Work to complete: Show all lines from the data that include the word "Step".

[Input data Boundary: Start]

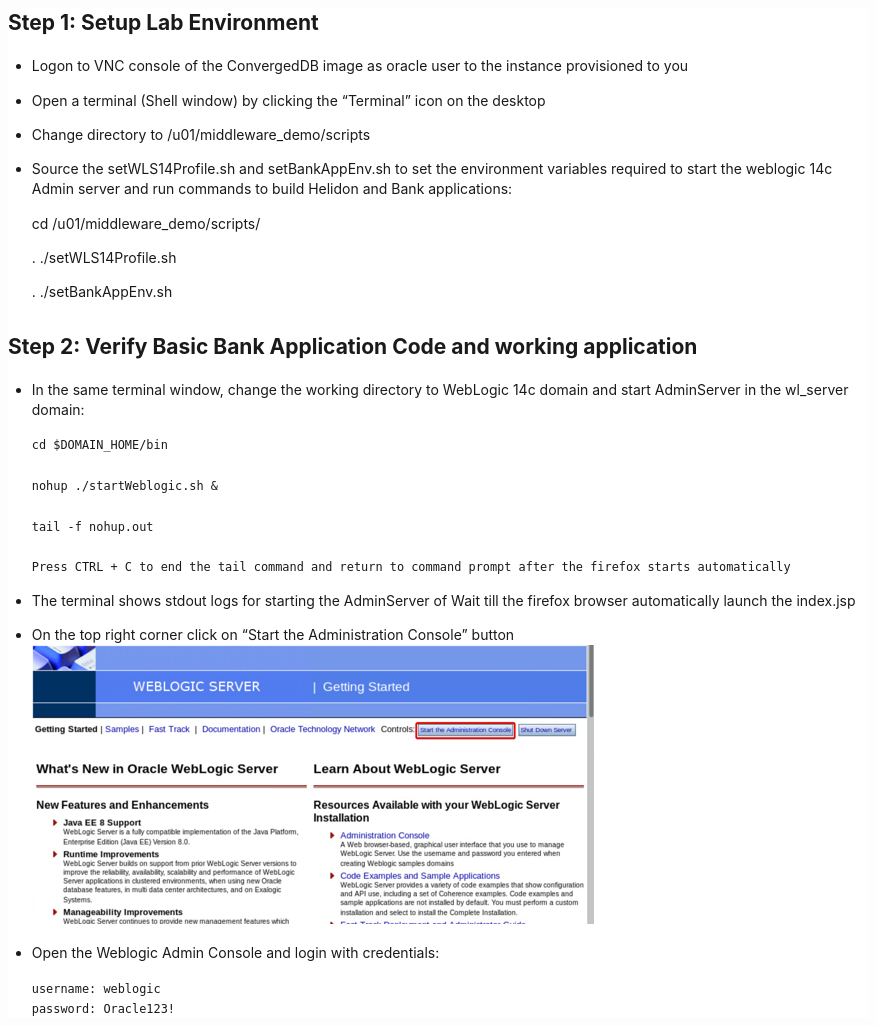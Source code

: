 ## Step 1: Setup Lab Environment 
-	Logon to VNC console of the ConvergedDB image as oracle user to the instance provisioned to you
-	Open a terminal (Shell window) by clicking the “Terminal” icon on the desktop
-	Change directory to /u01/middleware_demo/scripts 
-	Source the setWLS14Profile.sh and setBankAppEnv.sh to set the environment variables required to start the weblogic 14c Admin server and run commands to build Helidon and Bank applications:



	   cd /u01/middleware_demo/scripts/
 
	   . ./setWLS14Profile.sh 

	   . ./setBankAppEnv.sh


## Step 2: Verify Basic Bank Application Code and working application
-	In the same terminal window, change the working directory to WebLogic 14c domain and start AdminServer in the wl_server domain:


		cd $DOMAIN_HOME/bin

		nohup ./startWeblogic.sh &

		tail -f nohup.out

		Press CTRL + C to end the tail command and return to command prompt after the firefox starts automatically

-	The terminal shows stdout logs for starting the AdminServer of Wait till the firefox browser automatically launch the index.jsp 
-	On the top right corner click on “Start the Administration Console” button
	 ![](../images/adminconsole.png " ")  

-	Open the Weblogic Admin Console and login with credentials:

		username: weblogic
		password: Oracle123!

[Input data Boundary: End]

Answer area:
: ## Step 1: Setup Lab Environment 
## Step 2: Verify Basic Bank Application Code and working application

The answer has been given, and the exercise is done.